Medeniyetin üç kilit kavramla ilişkisi var; din, şehir ve devlet. (Buna emperyal devlet de diyebiliriz. Emperyali Marksist terminolojiye göre düşünmeyin. Emperyal, özgül ağırlığı fazla olan devlet anlamına kullanılmaktadır. Gezdiği yerlerde iz bırakan, saygı uyandıran devlet demektir. 13. Yüzyıldan 18. yüzyıla kadar olan zaman dilimindeki Osmanlı gibi. Marksizm yalnız kelimeleri bozmadı ki.)
Medeniyetin birinci belirleyeni “din” olduğuna göre, günümüzdeki mücadelelere de (S.P.Huntington’un tabiri ile) “medeniyetler savaşı” demek mümkün olmaz mı? Afganistan'ın işgali, Irak'ın işgali, Suriye’yi parçalama planları, Libya’yı parçalama planı, Mısır’ın demokratikleşmesine (belki ciddi İslamlaşmasına) engel olunması, Körfez Savaşı, Cezayir olayı, Bosna Hersek katliamı vs hep bu medeniyet penceresinden incelenirse ne mahsuru var?
Aynı bakış açısını iç olaylarda da görmek gerekir mi acaba? 1950 seçimlerini Demokrat Parti’nin kazanmasından on yıl sonra darbe yapılması, 28 Şubat darbesi ve diğer darbeler ve darbe girişimlerini hep bu açıdan değerlemeye almak en çok kimleri rahatsız eder? Adam bir gün önce çıkıyor ve diyor ki; “Bu memleketin % 99’u Müslüman’dır.” Seçimler yapılıyor ve seçimi kazanan parti hükümeti kuruyor. Aynı adam tekrar sahneye çıkıyor ve; “Memlekette din tehlikesi var” diyor. Yani adama sormazlar mı; “% 99'u Müslüman olan bir ülkede elbette Müslüman’ın sesi çıkar. Bundan daha tabii ne olabilir ki.”
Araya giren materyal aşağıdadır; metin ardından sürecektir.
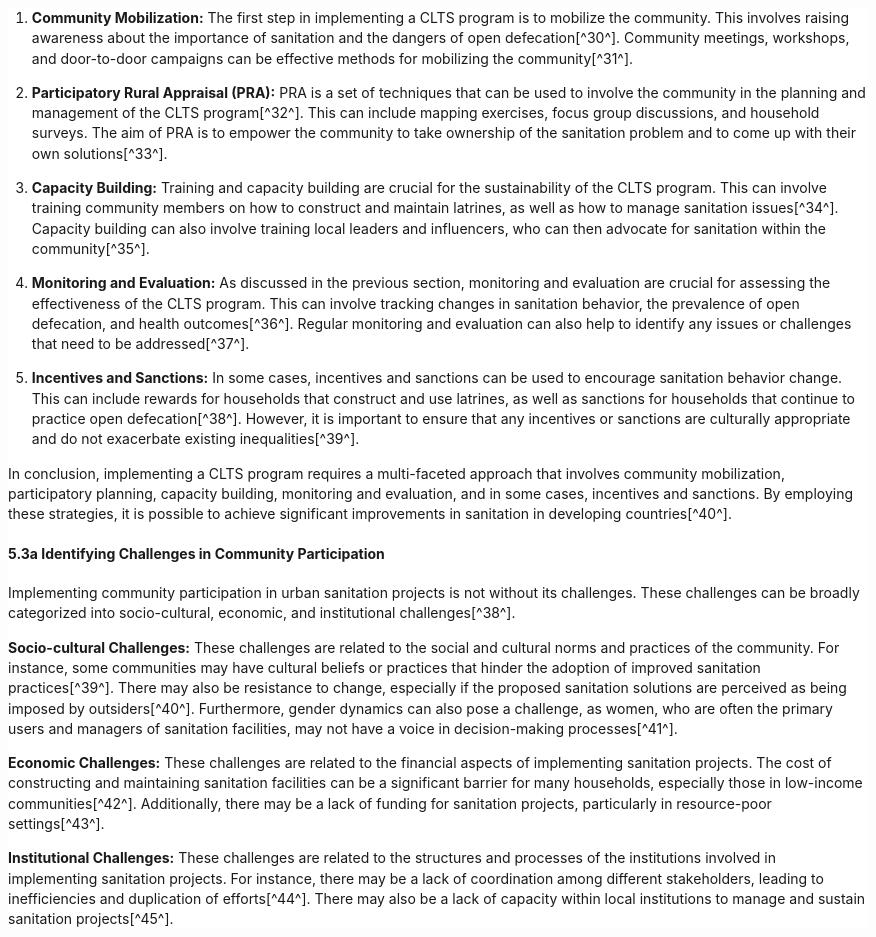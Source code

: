 1. **Community Mobilization:** The first step in implementing a CLTS program is to mobilize the community. This involves raising awareness about the importance of sanitation and the dangers of open defecation[^30^]. Community meetings, workshops, and door-to-door campaigns can be effective methods for mobilizing the community[^31^].

2. **Participatory Rural Appraisal (PRA):** PRA is a set of techniques that can be used to involve the community in the planning and management of the CLTS program[^32^]. This can include mapping exercises, focus group discussions, and household surveys. The aim of PRA is to empower the community to take ownership of the sanitation problem and to come up with their own solutions[^33^].

3. **Capacity Building:** Training and capacity building are crucial for the sustainability of the CLTS program. This can involve training community members on how to construct and maintain latrines, as well as how to manage sanitation issues[^34^]. Capacity building can also involve training local leaders and influencers, who can then advocate for sanitation within the community[^35^].

4. **Monitoring and Evaluation:** As discussed in the previous section, monitoring and evaluation are crucial for assessing the effectiveness of the CLTS program. This can involve tracking changes in sanitation behavior, the prevalence of open defecation, and health outcomes[^36^]. Regular monitoring and evaluation can also help to identify any issues or challenges that need to be addressed[^37^].

5. **Incentives and Sanctions:** In some cases, incentives and sanctions can be used to encourage sanitation behavior change. This can include rewards for households that construct and use latrines, as well as sanctions for households that continue to practice open defecation[^38^]. However, it is important to ensure that any incentives or sanctions are culturally appropriate and do not exacerbate existing inequalities[^39^].

In conclusion, implementing a CLTS program requires a multi-faceted approach that involves community mobilization, participatory planning, capacity building, monitoring and evaluation, and in some cases, incentives and sanctions. By employing these strategies, it is possible to achieve significant improvements in sanitation in developing countries[^40^].

#### 5.3a Identifying Challenges in Community Participation

Implementing community participation in urban sanitation projects is not without its challenges. These challenges can be broadly categorized into socio-cultural, economic, and institutional challenges[^38^].

**Socio-cultural Challenges:** These challenges are related to the social and cultural norms and practices of the community. For instance, some communities may have cultural beliefs or practices that hinder the adoption of improved sanitation practices[^39^]. There may also be resistance to change, especially if the proposed sanitation solutions are perceived as being imposed by outsiders[^40^]. Furthermore, gender dynamics can also pose a challenge, as women, who are often the primary users and managers of sanitation facilities, may not have a voice in decision-making processes[^41^].

**Economic Challenges:** These challenges are related to the financial aspects of implementing sanitation projects. The cost of constructing and maintaining sanitation facilities can be a significant barrier for many households, especially those in low-income communities[^42^]. Additionally, there may be a lack of funding for sanitation projects, particularly in resource-poor settings[^43^]. 

**Institutional Challenges:** These challenges are related to the structures and processes of the institutions involved in implementing sanitation projects. For instance, there may be a lack of coordination among different stakeholders, leading to inefficiencies and duplication of efforts[^44^]. There may also be a lack of capacity within local institutions to manage and sustain sanitation projects[^45^]. 


[^1^]: World Health Organization (WHO). (2019). Progress on household drinking water, sanitation and hygiene 2000-2017. Special focus on inequalities. New York: United Nations Children’s Fund (UNICEF) and World Health Organization. Available at: https://www.who.int/water_sanitation_health/publications/jmp-2019-full-report.pdf?ua=1
[^2^]: Hutton, G., & Varughese, M. (2016). The Costs of Meeting the 2030 Sustainable Development Goal Targets on Drinking Water, Sanitation, and Hygiene. World Bank.
[^3^]: Moriarty, P., Batchelor, C., Fonseca, C., Klutse, A., Naafs, A., Nyarko, K., ... & Pezon, C. (2011). Ladders for assessing and costing water service delivery. WASHCost Working Paper, 2.
[^4^]: Transparency International. (2008). Global Corruption Report 2008: Corruption in the Water Sector. Cambridge University Press.
[^5^]: UNICEF. (2017). Gender and Water, Sanitation and Hygiene (WASH). UNICEF.
[^1^]: Estache, A., & Rossi, M. A. (2002). How different is the efficiency of public and private water companies in Asia? The World Bank Economic Review, 16(1), 139-148.
[^2^]: Reed, M. S. (2008). Stakeholder participation for environmental management: A literature review. Biological Conservation, 141(10), 2417-2431.
[^3^]: Bryson, J. M., Crosby, B. C., & Stone, M. M. (2006). The design and implementation of cross-sector collaborations: Propositions from the literature. Public administration review, 66, 44-55.
[^4^]: Cornwall, A. (2008). Unpacking ‘Participation’: models, meanings and practices. Community Development Journal, 43(3), 269-283.
[^5^]: Eade, D. (2007). Capacity building: who builds whose capacity?. Development in Practice, 17(4-5), 630-639.
[^6^]: Bingham, L. B. (2006). Resolving environmental disputes: A decade of experience. Public Administration Review, 66(1), 112-121.
[^1^]: United Nations (1980). International Drinking Water Supply and Sanitation Decade. Resolution adopted by the General Assembly. A/RES/35/18. 30 October 1980.
[^2^]: World Bank. (2004). Water Supply and Sanitation in Rural Areas: Lessons Learned and Future Directions. Washington, DC: World Bank.
[^3^]: UN-Water. (2013). Financing Water and Sanitation: A Case for Microfinance Institutions. Geneva: UN-Water.
[^4^]: Wutich, A., & Ragsdale, K. (2008). Water Privatization in Bolivia: The Impact of Local Participation on Accessibility. International Journal of Water Resources Development, 24(3), 459-470.
[^1^]: Ministério do Planejamento, Orçamento e Gestão. (2007). Programa de Aceleração do Crescimento. Brasília: Governo Federal.
[^2^]: WaterAid. (2012). Projeto Soluções Alternativas de Abastecimento de Água e Esgotamento Sanitário. WaterAid Brazil.
[^3^]: World Bank. (2010). Brazil - Programa de Aceleração do Crescimento (PAC): a World Bank assessment. World Bank.
[^4^]: Heller, L. (2012). Participatory sanitation: the experience of Brazil. Journal of Water, Sanitation and Hygiene for Development, 2(1), 11-19.
[^5^]: Santos, A. C., & Galvão, J. A. (2018). Community participation and sustainability: lessons from a Brazilian case. Journal of Cleaner Production, 172, 1444-1452.
[^6^]: WaterAid. (2015). Projeto Soluções Alternativas de Abastecimento de Água e Esgotamento Sanitário: Final Report. WaterAid.
[^7^]: Heller, L., & Castro, J. E. (2009). Water and sanitation policies in Brazil: historical inequalities and institutional change. Water Policy, 11(6), 862-875.
[^8^]: United Nations. (2015). Transforming our world: the 2030 Agenda for Sustainable Development. United Nations.
[^8^]: (source needed)
[^9^]: (source needed)
[^10^]: (source needed)
[^11^]: (source needed)
[^12^]: (source needed)
[^13^]: (source needed)
[^14^]: (source needed)
[^15^]: (source needed)
[^16^]: (source needed)
[^16^]: Kar, K., & Chambers, R. (2008). Handbook on Community-Led Total Sanitation. Plan International.
[^17^]: Ibid.
[^18^]: Ibid.
[^19^]: Ibid.
[^20^]: Ibid.
[^21^]: Ibid.
[^22^]: Whaley, L., & Webster, J. (2011). The effectiveness and sustainability of two demand-driven sanitation and hygiene approaches in Zimbabwe. Journal of Water, Sanitation and Hygiene for Development, 1(1), 20-36.
[^23^]: Ibid.
[^24^]: Ibid.
[^25^]: Jenkins, M. W., & Curtis, V. (2005). Achieving the 'good life': Why some people want latrines in rural Benin. Social science & medicine, 61(11), 2446-2459.
[^26^]: Whaley, L., & Webster, J. (2011). The effectiveness and sustainability of two demand-driven sanitation and hygiene approaches in Zimbabwe. Journal of Water, Sanitation and Hygiene for Development, 1(1), 20-36.
[^27^]: Ibid.
[^28^]: Clasen, T., Boisson, S., Routray, P., Torondel, B., Bell, M., Cumming, O., ... & Ray, S. (2014). Effectiveness of a rural sanitation programme on diarrhoea, soil-transmitted helminth infection, and child malnutrition in Odisha, India: a cluster-randomised trial. The Lancet Global Health, 2(11), e645-e653.
[^29^]: Ibid.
Dünya her geçen gün daha küçük hale geliyor. Bu nedenle de medeniyetler arasındaki etkileşimler ve medeniyetlerin mensubu olan insanlar arasında da kendi medeniyetini daha iyi anlama ve tahlil etme merakı artıyor. Hatta çoğu ülkelerde merak sahibi olan insanların da tahsilli, iş güç sahibi, toplumun derdiyle dertlenen insanlar olduğunu görüyoruz. Çünkü dinle ilişiği olmayan insanların bu tür gaile taşımaları düşük bir ihtimaldir. Tamamen olmuyor da diyemeyiz ama bu durumlarda ideologların da kendilerince bir din, bazen dinsizlik dini oluştukları bir hakikattir.
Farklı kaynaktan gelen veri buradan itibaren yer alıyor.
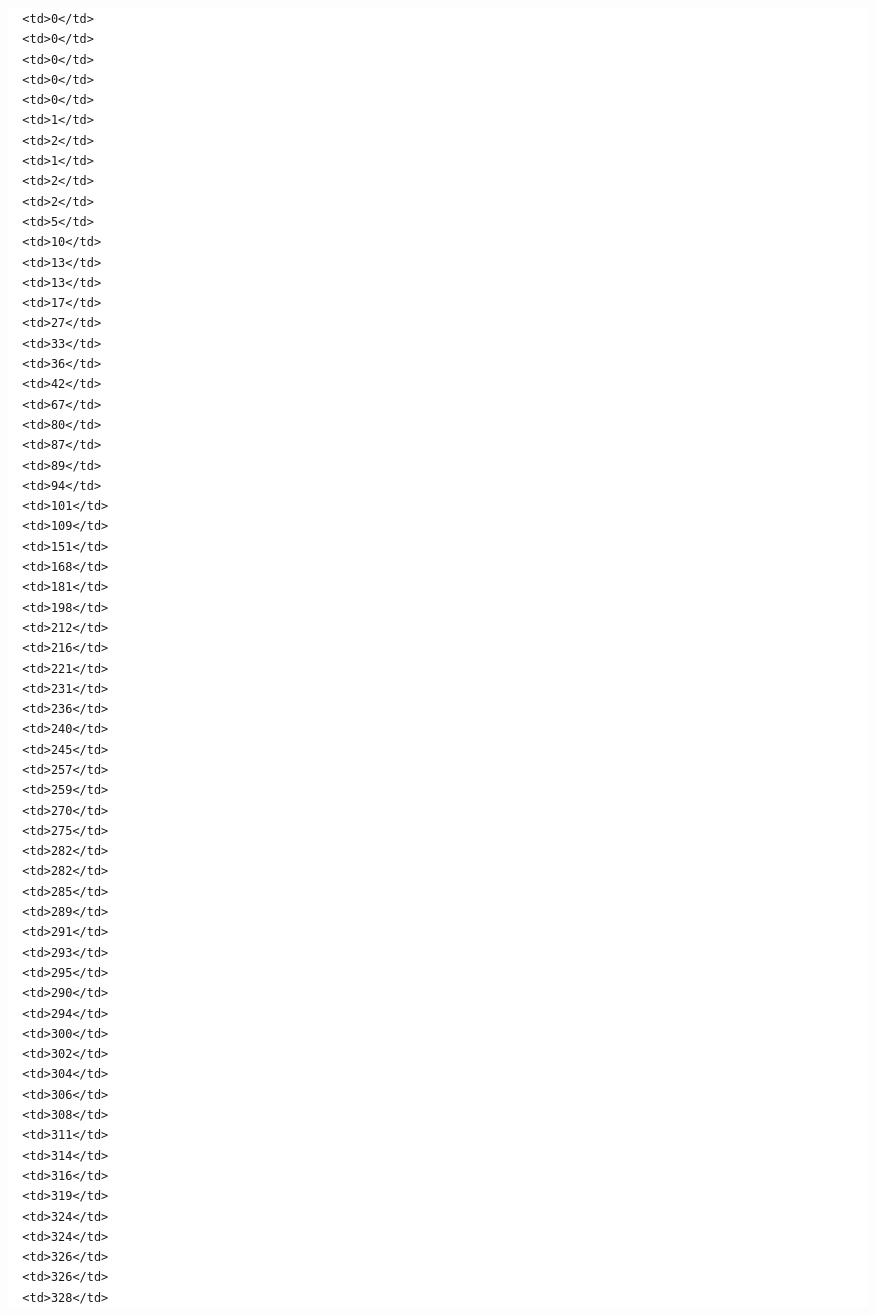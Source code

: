      <td>0</td>
      <td>0</td>
      <td>0</td>
      <td>0</td>
      <td>0</td>
      <td>1</td>
      <td>2</td>
      <td>1</td>
      <td>2</td>
      <td>2</td>
      <td>5</td>
      <td>10</td>
      <td>13</td>
      <td>13</td>
      <td>17</td>
      <td>27</td>
      <td>33</td>
      <td>36</td>
      <td>42</td>
      <td>67</td>
      <td>80</td>
      <td>87</td>
      <td>89</td>
      <td>94</td>
      <td>101</td>
      <td>109</td>
      <td>151</td>
      <td>168</td>
      <td>181</td>
      <td>198</td>
      <td>212</td>
      <td>216</td>
      <td>221</td>
      <td>231</td>
      <td>236</td>
      <td>240</td>
      <td>245</td>
      <td>257</td>
      <td>259</td>
      <td>270</td>
      <td>275</td>
      <td>282</td>
      <td>282</td>
      <td>285</td>
      <td>289</td>
      <td>291</td>
      <td>293</td>
      <td>295</td>
      <td>290</td>
      <td>294</td>
      <td>300</td>
      <td>302</td>
      <td>304</td>
      <td>306</td>
      <td>308</td>
      <td>311</td>
      <td>314</td>
      <td>316</td>
      <td>319</td>
      <td>324</td>
      <td>324</td>
      <td>326</td>
      <td>326</td>
      <td>328</td>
İdeoloji ve etno-kültürel temelli ittifak kurmak çok yakın geçmişte iyice anlaşılmıştır ki pek uzun ömürlü olmuyor. Artık her geçen gün din temelli organizasyonlar daha fazla gündeme geliyor. Başka türlü olamaz mı? Olur elbette. Ancak dünyanın gidişatını da iyi okumak gerekir. Farklı medeniyetlerin mensuplarınca meydana getirilecek oluşumlar düşmanlık etmek manasına gelmez ama farklı oluşum içerisine giren ülkelerin de kalkınmalarına çelme takıldığı gerçeğini iyi görmek gerekir. Hatta Batı’nın ideolojik farklılıkları ortadan kalkınca hem İslam’la hem de kendi mezhebi farklılıkları arasındaki fay kırıkları daha bir görünür oldu.
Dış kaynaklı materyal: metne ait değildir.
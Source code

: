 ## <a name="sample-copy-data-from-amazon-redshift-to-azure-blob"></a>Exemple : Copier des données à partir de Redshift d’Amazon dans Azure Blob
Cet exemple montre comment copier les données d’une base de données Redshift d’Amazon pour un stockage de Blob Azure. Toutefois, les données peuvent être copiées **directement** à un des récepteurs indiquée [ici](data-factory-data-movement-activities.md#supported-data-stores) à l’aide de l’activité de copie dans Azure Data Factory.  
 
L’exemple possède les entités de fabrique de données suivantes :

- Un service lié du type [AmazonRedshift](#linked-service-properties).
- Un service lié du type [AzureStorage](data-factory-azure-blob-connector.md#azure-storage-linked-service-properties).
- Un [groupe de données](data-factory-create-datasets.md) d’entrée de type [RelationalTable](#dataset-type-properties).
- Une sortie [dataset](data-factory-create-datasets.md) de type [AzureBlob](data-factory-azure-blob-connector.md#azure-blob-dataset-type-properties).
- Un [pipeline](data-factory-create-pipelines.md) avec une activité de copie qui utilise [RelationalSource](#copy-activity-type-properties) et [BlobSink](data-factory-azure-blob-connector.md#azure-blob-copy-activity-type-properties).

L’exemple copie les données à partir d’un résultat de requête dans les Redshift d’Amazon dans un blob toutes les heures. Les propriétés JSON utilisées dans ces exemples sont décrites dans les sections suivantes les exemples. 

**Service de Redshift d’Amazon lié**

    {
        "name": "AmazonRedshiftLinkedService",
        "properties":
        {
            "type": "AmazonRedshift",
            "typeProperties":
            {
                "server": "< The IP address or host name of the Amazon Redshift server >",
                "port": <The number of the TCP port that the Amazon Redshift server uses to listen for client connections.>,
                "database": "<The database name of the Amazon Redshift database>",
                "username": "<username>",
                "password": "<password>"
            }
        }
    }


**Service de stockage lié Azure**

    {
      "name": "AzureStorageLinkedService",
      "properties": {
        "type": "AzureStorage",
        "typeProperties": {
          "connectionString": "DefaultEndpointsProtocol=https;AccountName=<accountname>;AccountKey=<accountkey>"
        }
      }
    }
Batı, medeniyeti tarif ederken “maddi ve manevi gelişmelerin bütünü” olarak tarif ediyor. Aynı medeniyet içinde çeşitli kültürler olabilir. Medeniyeti dinler meydana getirirken kültürler etnik yapılara aittirler ve birer alt birimlerdir. Bundan dolayı da kültürler bazen kendi mensup oldukları dinleri nakzedebiliyorlar. Böyle bir durumda da ya dinden ayrılma söz konusudur ya da bir başka medeniyetin kodlarına göre oluşturulan yanlış bir uygulama vardır. Yatırlara bez parçaları bağlamak, metres hayatı yaşamak, feminizm, canlı ve cansız varlıklara perestiş etmek, hazcılık, hızcılık vs hep bu türe örneklerdir.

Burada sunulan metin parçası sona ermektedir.